Back in November, I talked with BenefitsPro.com reporter Paula Aven Gladych about some of the trends we were seeing with companies adding a financial wellness component to their existing wellness programs. Last year we saw more in this space than in any other type of financial education program, with over 80 percent of inquires specifically for these type of programs.
This could be the result of employers feeling the impact of employees’ financial stress on HR and company-wide initiatives as employees endure a bumpy economic recovery. A recent SHRM study found that 83 percent of HR professionals felt their employees’ personal financial issues affected them in some way at work.
But whether a company’s financial wellness program actually reduces costs to their bottom line is what ultimately determines whether it’s an effective strategy. Recently, one of our largest Fortune 500 clients evaluated their own financial wellness program to determine if it was actually achieving results.
The company followed many of the best practices imperative to achieving success (which I’ll talk more about next column) and found that their program saved the company significantly across multiple HR initiatives including cutting absenteeism, reducing turnover, boosting employee pay and benefits satisfaction, reducing health care costs, and reducing the risks of having employees who cannot retire when they want to. Here is a quick overview of the three key findings from their research:
1.) Reduced health care costs
The company saw savings of 21.57 percent for heavy users of its financial wellness program versus 4.19 percent for non users. In its first issue of Research Works, the Partnership for Workplace Mental Health cites several surveys that show financial stress as a leading cause of stress for employees. By reducing the number one cause of stress for employees, the company was able to reduce health care costs associated with stress-caused illnesses.
2.) Increased retirement plan participation and deferral rates
The company found that the more interactions an employee had with the education, the more they saved on average in their 401(k) plan. Participants who had one interaction on average deferred around 5.77 percent in their plan, but those who had five or more interactions deferred an average of 11 percent. This in turn reduces the company’s risks of having employees who cannot meet retirement income goals due to not having saved enough.

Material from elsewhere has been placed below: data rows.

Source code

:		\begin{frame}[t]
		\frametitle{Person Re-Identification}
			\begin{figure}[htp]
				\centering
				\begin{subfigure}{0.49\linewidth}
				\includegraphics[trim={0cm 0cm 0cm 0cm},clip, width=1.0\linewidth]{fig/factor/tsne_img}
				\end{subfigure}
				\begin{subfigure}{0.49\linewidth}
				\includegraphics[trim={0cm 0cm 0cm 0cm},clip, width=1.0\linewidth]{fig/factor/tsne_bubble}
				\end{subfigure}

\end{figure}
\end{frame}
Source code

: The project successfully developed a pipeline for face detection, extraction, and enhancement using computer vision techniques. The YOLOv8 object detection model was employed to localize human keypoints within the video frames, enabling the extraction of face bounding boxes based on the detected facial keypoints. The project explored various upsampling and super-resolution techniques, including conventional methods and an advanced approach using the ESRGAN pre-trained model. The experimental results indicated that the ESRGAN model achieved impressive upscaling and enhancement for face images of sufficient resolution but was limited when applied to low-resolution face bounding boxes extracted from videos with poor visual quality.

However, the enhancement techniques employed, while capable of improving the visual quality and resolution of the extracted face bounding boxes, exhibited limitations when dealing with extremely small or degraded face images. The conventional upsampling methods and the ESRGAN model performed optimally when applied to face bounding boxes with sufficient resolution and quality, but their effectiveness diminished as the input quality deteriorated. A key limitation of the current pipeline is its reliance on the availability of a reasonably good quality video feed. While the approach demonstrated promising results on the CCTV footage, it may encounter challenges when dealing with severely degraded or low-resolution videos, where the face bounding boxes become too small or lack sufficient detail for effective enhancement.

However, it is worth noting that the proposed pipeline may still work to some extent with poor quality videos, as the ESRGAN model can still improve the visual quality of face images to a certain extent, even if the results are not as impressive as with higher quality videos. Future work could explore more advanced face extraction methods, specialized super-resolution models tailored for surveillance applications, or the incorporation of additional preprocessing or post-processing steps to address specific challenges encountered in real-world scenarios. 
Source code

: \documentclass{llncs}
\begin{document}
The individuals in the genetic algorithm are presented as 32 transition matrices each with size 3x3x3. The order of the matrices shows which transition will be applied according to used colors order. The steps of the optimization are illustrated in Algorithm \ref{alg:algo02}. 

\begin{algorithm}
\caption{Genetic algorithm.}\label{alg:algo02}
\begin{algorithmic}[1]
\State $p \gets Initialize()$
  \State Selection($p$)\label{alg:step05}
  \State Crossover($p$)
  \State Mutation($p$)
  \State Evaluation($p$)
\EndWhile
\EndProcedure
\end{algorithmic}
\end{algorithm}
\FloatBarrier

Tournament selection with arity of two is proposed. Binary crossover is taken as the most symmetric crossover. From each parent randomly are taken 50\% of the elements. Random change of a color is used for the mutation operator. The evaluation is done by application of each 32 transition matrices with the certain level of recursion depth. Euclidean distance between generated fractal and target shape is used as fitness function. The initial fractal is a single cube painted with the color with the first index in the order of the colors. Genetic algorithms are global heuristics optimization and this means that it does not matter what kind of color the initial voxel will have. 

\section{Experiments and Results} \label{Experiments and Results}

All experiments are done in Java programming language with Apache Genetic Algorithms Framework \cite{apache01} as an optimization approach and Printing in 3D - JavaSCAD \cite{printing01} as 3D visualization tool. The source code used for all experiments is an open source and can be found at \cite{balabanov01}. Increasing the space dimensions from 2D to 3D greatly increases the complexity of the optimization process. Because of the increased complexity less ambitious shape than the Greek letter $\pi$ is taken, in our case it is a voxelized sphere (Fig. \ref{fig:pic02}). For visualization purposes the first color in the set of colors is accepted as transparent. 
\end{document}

3.) Improved employee financial management
The most important aspect to any wellness program—whether it is physical or financial—is behavioral change. Do employees actually improve their behaviors as a result of the program? The company found that over the course of two years, employees made improvements in major areas of financial management including reducing debt, saving more for retirement, managing their day-to-day finances better and establishing an emergency fund.